Sang pemandu mengajak kami berkeliling, mulai dari bagian luar hingga ruang utama dan kamar tidur Thompson. Thompson tampaknya benar-benar penyuka barang antik. Di enam bangunan rumah dengan struktur kayu jati ini terdapat barang antik dari berbagai negara.

Beberapa di antaranya seperti keramik dan guci antik dari China, beberapa patung Buddha, lukisan serta pahatan unik. Tak ketinggalan, juga ada mesin tenun tua dan kepompong ulat sutra yang telah mengering.

Jim Thompson adalah orang Amerika yang lahir di Greenville, Delaware, pada tahun 1906. Dia seorang arsitek yang berlatih di New York City, sebelum akhirnya menjadi sukarelawan di Angkatan Darat Amerika Serikat yang mengirimnya ke Asia.

Perang tiba-tiba berakhir sebelum ia menunjukkan aksinya. Thompson dikirim ke Bangkok tak lama kemudian sebagai petugas militer dan saat itulah ia mulai jatuh cinta pada Thailand. Setelah merampungkan tugasnya, Thompson memutuskan untuk kembali dan hidup permanen di Bangkok.

Sutra tenun tangan dan indutri rumahan yang telah lama terabaikan ternyata menarik perhatian Thompson.

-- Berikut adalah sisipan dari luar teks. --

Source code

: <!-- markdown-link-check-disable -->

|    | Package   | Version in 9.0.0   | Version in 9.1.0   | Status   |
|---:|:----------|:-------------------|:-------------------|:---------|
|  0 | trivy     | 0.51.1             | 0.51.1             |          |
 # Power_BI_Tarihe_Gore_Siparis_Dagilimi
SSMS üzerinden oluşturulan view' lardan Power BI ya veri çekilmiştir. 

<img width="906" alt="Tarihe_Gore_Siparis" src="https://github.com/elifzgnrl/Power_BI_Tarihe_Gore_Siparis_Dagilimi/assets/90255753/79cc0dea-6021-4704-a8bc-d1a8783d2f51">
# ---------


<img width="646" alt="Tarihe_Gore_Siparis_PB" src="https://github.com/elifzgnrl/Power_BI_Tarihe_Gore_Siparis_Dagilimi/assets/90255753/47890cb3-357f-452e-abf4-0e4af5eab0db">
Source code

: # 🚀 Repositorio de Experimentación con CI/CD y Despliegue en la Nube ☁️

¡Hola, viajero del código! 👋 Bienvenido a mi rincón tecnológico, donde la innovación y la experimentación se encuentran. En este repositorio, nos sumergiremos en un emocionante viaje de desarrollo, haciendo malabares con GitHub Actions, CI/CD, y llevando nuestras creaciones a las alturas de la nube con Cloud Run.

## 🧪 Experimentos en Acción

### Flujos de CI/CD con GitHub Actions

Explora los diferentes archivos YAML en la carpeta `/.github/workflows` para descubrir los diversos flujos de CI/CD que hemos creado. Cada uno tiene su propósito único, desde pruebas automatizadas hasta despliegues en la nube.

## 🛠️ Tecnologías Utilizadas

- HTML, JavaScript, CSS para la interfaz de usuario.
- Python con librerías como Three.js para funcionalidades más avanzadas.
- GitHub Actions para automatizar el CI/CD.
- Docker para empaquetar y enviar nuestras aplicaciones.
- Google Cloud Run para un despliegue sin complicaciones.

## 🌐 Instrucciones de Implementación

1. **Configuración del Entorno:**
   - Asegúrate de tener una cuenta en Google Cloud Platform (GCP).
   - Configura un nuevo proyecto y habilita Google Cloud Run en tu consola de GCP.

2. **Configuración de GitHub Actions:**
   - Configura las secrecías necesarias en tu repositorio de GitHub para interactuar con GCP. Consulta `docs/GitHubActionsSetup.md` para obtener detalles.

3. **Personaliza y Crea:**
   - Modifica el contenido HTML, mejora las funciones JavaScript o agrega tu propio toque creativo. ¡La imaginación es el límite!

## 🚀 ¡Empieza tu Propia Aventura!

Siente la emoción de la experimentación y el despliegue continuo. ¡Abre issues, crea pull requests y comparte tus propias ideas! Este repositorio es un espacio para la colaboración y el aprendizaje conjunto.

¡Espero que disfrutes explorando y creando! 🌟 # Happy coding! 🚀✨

Ia pun mengabdikan dirinya untuk menghidupkan kembali industri kerajinan. Dengan bakatnya sebagai seorang desainer dan textile colorist, Thompson memberikan kontribusi yang signifikan untuk pertumbuhan industri kerajinan di Thailand. Ia pun mendirikan perusahaan Thai Silk.

Prestasi Thompson mengembangkan Thai Silk selama 25 tahun telah terdengar di segala penjuru Thailand. Untuk kontribusinya, Thompson dianugerahi Order of the White Elephant, julukan yang diberikan kepada orang asing karena telah memberikan jasanya yang luar biasa kepada Thailand.

Kisah sukses Thompson di Thailand telah menjadi salah satu legenda pasca perang yang paling populer di Asia. Tetapi, pada 26 Maret 1967, Thompson tiba-tiba hilang secara misterius. Thompson tak pernah kembali setelah berlibur dengan teman-temannya ke Cameron Highlands di Malaysia. Tak ada satu pun informasi valid yang memastikan apa yang terjadi padanya.

Sejak menghilang, tak banyak yang berubah dengan kediaman Thompson. Rumah bergaya tradisional Thailand tersebut kini telah dikelola dengan baik oleh pihak kerajaan, dan menjadi salah satu destinasi utama bagi wisatawan di Bangkok.

Untuk tur mengelilingi Jim Thompson House & Museum, Anda cukup merogoh kocek 100 Baht (Rp 34 ribu) untuk pengunjung dewasa, dan 50 Baht (Rp 17 ribu) untuk pengunjung di bawah usia 25 tahun dengan syarat menunjukkan kartu identitas.

Lelah berkeliling rumah, wisatawan bisa menikmati makanan khas Thailand di restoran yang terdapat di komplek museum. Ada juga toko pakaian dan kerajinan bila Anda ingin membeli buah tangan.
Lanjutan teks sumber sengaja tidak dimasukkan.